Chairman's Message (Chinese)

“Metro shareholders will benefit from realised profits from the divestments of 1 Financial Street and Metropolis Tower in Beijing in FY2011. These are the fruits of our investments in China properties.

With this unlocking of value for shareholders, the Board is delighted to reward our shareholders with a proposed special final dividend of one Singapore cent as well as an ordinary final dividend of two Singapore cents per share. Added to the interim dividend of two Singapore cents, total dividends for FY2011 translate to a payout ratio of 44.6%1 of the Group’s net profit attributable to shareholders.

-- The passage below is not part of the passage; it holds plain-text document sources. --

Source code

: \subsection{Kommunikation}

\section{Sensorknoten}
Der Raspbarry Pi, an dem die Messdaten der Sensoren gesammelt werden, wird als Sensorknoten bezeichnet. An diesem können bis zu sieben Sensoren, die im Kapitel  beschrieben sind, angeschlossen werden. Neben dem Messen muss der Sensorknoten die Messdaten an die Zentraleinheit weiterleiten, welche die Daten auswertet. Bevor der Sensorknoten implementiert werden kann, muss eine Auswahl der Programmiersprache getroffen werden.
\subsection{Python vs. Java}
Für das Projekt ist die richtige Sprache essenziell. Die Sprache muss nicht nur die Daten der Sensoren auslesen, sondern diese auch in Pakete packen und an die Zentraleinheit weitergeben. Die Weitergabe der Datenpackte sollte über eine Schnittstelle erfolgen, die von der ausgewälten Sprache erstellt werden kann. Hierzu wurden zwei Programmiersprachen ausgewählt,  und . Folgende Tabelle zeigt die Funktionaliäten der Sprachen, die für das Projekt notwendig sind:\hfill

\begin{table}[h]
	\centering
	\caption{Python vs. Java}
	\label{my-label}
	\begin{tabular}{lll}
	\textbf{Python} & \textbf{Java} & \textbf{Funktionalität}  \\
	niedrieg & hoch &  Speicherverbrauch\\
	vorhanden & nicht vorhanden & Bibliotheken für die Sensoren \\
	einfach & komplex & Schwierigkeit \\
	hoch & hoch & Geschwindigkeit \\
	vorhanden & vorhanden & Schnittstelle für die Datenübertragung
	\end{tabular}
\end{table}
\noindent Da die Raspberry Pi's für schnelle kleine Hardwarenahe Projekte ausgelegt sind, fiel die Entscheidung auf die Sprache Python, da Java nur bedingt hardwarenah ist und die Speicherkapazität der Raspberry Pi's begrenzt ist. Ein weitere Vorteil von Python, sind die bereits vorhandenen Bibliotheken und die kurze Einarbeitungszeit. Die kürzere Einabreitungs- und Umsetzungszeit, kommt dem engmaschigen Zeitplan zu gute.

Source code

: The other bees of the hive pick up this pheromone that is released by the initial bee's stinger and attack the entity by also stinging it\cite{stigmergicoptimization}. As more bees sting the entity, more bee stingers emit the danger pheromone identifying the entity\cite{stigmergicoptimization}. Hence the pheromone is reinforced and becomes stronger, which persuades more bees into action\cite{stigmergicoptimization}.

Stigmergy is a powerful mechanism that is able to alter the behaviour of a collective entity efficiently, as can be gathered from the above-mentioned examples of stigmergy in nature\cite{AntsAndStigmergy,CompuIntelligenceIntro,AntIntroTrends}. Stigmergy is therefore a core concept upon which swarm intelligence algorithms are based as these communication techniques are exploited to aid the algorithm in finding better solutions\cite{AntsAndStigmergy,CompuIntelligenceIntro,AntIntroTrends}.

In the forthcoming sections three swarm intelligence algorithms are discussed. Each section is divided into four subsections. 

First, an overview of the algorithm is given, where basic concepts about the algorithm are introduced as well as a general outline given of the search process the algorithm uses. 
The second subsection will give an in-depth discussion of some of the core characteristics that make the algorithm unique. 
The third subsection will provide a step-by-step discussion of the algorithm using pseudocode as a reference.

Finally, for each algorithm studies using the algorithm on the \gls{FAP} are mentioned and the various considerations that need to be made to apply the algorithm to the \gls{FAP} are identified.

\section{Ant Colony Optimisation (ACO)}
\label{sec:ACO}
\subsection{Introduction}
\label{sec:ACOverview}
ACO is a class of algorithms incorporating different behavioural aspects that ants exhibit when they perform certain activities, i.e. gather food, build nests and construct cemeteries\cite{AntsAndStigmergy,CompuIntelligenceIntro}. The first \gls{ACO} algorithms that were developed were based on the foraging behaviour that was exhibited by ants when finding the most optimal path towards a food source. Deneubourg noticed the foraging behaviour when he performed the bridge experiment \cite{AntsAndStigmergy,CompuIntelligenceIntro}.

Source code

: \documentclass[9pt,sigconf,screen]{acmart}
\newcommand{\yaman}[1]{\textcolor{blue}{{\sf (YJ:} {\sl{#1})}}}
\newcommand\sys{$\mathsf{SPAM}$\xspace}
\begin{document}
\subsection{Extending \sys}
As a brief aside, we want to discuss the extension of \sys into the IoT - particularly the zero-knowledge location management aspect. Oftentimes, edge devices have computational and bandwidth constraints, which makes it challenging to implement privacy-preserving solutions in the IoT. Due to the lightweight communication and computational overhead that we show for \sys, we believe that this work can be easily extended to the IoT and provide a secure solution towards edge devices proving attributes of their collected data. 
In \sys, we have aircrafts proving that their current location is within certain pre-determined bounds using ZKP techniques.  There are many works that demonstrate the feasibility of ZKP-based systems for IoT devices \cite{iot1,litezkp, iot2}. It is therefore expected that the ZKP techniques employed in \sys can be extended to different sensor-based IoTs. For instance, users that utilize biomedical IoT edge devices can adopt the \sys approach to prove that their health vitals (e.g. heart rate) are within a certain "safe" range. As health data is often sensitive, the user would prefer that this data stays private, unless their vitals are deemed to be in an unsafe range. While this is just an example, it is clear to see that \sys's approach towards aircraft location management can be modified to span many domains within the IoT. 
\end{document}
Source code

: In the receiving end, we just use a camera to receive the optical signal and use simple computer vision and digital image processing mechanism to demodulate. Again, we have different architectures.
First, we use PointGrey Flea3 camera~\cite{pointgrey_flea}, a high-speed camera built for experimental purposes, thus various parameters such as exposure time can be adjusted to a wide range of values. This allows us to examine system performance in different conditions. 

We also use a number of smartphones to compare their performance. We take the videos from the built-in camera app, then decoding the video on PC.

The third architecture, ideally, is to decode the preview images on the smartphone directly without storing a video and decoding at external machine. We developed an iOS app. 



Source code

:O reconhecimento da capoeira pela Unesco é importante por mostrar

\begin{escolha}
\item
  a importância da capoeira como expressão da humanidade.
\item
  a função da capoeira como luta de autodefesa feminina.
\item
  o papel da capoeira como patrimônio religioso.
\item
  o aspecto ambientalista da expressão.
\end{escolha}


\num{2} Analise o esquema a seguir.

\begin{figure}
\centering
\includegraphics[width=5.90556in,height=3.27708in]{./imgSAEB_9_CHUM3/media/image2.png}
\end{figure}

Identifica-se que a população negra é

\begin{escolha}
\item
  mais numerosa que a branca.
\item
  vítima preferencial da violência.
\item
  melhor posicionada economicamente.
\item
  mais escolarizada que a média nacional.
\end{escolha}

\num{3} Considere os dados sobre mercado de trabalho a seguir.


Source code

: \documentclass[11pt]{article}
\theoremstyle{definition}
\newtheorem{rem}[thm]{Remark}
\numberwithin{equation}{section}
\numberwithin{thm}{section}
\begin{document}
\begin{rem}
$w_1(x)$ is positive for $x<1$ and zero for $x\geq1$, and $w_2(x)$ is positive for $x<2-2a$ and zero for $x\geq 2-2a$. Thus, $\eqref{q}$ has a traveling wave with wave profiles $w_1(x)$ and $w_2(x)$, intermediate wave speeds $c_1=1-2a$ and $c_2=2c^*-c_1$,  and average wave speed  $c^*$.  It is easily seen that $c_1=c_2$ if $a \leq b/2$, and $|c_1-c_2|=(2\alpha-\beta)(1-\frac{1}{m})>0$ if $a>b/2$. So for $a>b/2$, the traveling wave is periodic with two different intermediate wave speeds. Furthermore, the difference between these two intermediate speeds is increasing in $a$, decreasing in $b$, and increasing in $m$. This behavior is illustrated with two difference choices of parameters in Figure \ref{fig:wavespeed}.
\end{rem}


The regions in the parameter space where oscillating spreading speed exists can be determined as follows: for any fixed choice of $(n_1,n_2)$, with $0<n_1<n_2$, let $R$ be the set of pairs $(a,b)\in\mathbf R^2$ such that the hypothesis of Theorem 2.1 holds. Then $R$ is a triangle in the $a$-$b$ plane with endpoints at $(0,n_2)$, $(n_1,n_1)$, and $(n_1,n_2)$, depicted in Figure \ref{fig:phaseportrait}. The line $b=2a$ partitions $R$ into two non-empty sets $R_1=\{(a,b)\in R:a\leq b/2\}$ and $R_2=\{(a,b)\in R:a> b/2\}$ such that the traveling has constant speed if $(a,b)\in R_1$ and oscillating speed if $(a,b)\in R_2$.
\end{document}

In addition to these dividends, the Board has recommended a “one-for-five” bonus issue to further reward our shareholders, many of whom have supported Metro for many years, with some having invested since Metro’s listing in 1973.”

FY2011 was an exciting year when we rebalanced our property portfolio with a view of looking at new investments and strategic alliances with partners. We divested four properties in China and Malaysia. The Group further collaborated with Tesco plc in three other joint ventures, and acquired a commercial property in Tokyo.

At the Retail front, two new Metro department stores commenced operations in Indonesia while two Monsoon/Accessorize specialty shops were added to our portfolio in Singapore in the year under review.

Financial Review

The Group’s revenue increased to S$175.2 million, up 16.1% from S$151.0 million in the previous financial year (“FY2010”), due to higher rental income from the Property division and higher sales from the Retail division.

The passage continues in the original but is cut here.